Danny Govberg, chairman of preowned-watch giant WatchBox, says a new wave of collectors is partly behind the shift. “It isn’t just a love of vintage,” he says. “It’s driven by the next generation of buyers. People like my son want a watch that’s more wearable than what my generation is used to.”
It’s a preference that’s infused current designs with a new sense of gender neutrality, to the point where some brands have abandoned the tradition of categorizing watches on their websites and in catalogs as either women’s or men’s. Searches can instead be done according to size, materials and style.
“We’re seeing more unisex watches and smaller sizes,” says WatchBox CEO Justin Reis. “You see it with Cartier, the smaller Tanks and Pashas, the popularity of the Crash. We’ve seen it with Audemars Piguet and its larger rollout of 37mm and 39mm Royal Oak models this year, which were previously 44mm and larger.”

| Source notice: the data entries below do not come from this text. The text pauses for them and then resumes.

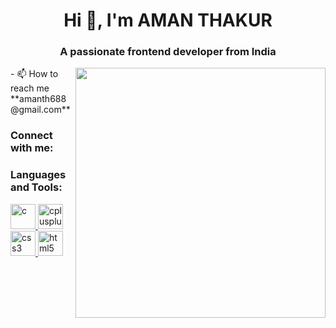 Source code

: <h1 align="center">Hi 👋, I'm AMAN THAKUR</h1>
<h3 align="center">A passionate frontend developer from India</h3>
<img align="right" width="400" src="https://tse4.mm.bing.net/th?id=OIP.skRg0pz7ISavu6eMKwKg0wAAAA&pid=Api&P=0&h=180">
- 📫 How to reach me **amanth688@gmail.com**

<h3 align="left">Connect with me:</h3>
<p align="left">
</p>

<h3 align="left">Languages and Tools:</h3>
<p align="left"> <a href="https://www.cprogramming.com/" target="_blank" rel="noreferrer"> <img src="https://tse2.mm.bing.net/th?id=OIP.qYFK12ySmNftp3CsOEC2zAHaHZ&pid=Api&P=0&h=180" alt="c" width="40" height="40"/> </a> <a href="https://www.w3schools.com/cpp/" target="_blank" rel="noreferrer"> <img src="https://inteng-storage.s3.amazonaws.com/images/MARCH/sizes/CPP-Logo-Main_md.jpg" alt="cplusplus" width="40" height="40"/> </a> <a href="https://www.w3schools.com/css/" target="_blank" rel="noreferrer"> <img src="https://www.mvps.net/docs/wp-content/uploads/2019/10/css.png" alt="css3" width="40" height="40"/> </a> <a href="https://www.w3.org/html/" target="_blank" rel="noreferrer"> <img src="https://ih1.redbubble.net/image.361593551.5453/raf,750x1000,075,t,heather_grey.jpg" alt="html5" width="40" height="40"/> </a> </p>
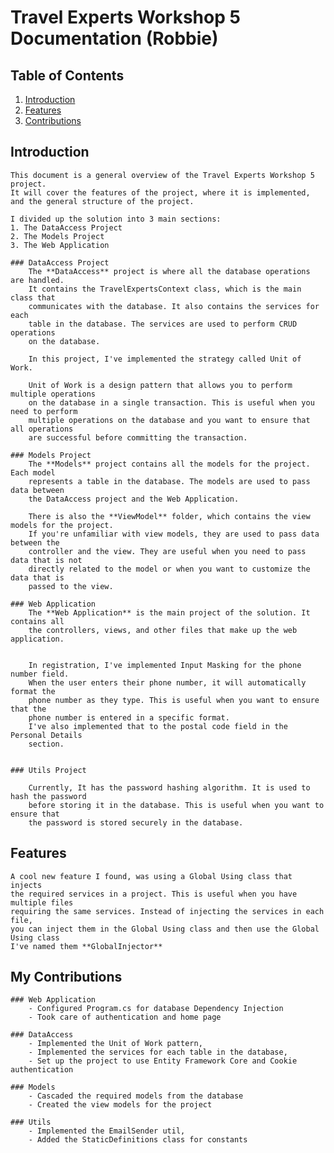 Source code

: # Travel Experts Workshop 5 Documentation (Robbie)

## Table of Contents
1. [Introduction](#introduction)
1. [Features](#features)
1. [Contributions](#my-contributions)


## Introduction
	This document is a general overview of the Travel Experts Workshop 5 project. 
	It will cover the features of the project, where it is implemented,
	and the general structure of the project.

	I divided up the solution into 3 main sections:
	1. The DataAccess Project
	2. The Models Project
	3. The Web Application

	### DataAccess Project
		The **DataAccess** project is where all the database operations are handled.
		It contains the TravelExpertsContext class, which is the main class that
		communicates with the database. It also contains the services for each
		table in the database. The services are used to perform CRUD operations
		on the database.

		In this project, I've implemented the strategy called Unit of Work.

		Unit of Work is a design pattern that allows you to perform multiple operations
		on the database in a single transaction. This is useful when you need to perform
		multiple operations on the database and you want to ensure that all operations
		are successful before committing the transaction.

	### Models Project
		The **Models** project contains all the models for the project. Each model
		represents a table in the database. The models are used to pass data between
		the DataAccess project and the Web Application.

		There is also the **ViewModel** folder, which contains the view models for the project.
		If you're unfamiliar with view models, they are used to pass data between the
		controller and the view. They are useful when you need to pass data that is not
		directly related to the model or when you want to customize the data that is
		passed to the view.

	### Web Application
		The **Web Application** is the main project of the solution. It contains all
		the controllers, views, and other files that make up the web application.
		

		In registration, I've implemented Input Masking for the phone number field.
		When the user enters their phone number, it will automatically format the
		phone number as they type. This is useful when you want to ensure that the
		phone number is entered in a specific format.
		I've also implemented that to the postal code field in the Personal Details 
		section.


	### Utils Project

		Currently, It has the password hashing algorithm. It is used to hash the password
		before storing it in the database. This is useful when you want to ensure that
		the password is stored securely in the database.

## Features

	A cool new feature I found, was using a Global Using class that injects
	the required services in a project. This is useful when you have multiple files
	requiring the same services. Instead of injecting the services in each file,
	you can inject them in the Global Using class and then use the Global Using class
	I've named them **GlobalInjector**


## My Contributions
	### Web Application
		- Configured Program.cs for database Dependency Injection
		- Took care of authentication and home page

	### DataAccess
		- Implemented the Unit of Work pattern,
		- Implemented the services for each table in the database,
		- Set up the project to use Entity Framework Core and Cookie authentication

	### Models
		- Cascaded the required models from the database
		- Created the view models for the project
	
	### Utils
		- Implemented the EmailSender util,
		- Added the StaticDefinitions class for constants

Men are wearing what used to be defined as ladies’ watches, he says, a distinction that was often only about size. “They want something more elegant, more refined,” Reis says. “Which doesn’t mean they want something lightweight in terms of substance. They still want complications, they just want them to be smaller.”
“When we did our 36mm automatic Tonda PF last year, it was meant originally for ladies, but a lot of men were looking for that size, especially collectors,” says Parmigiani Fleurier CEO Guido Terreni. “By the same token, a lot of women have become interested in our 40mm watches.”
Among Parmigiani collectors, Terreni has noticed a preference for smaller cases. “I don’t think a big statement in boldness is considered very refined anymore,” he says.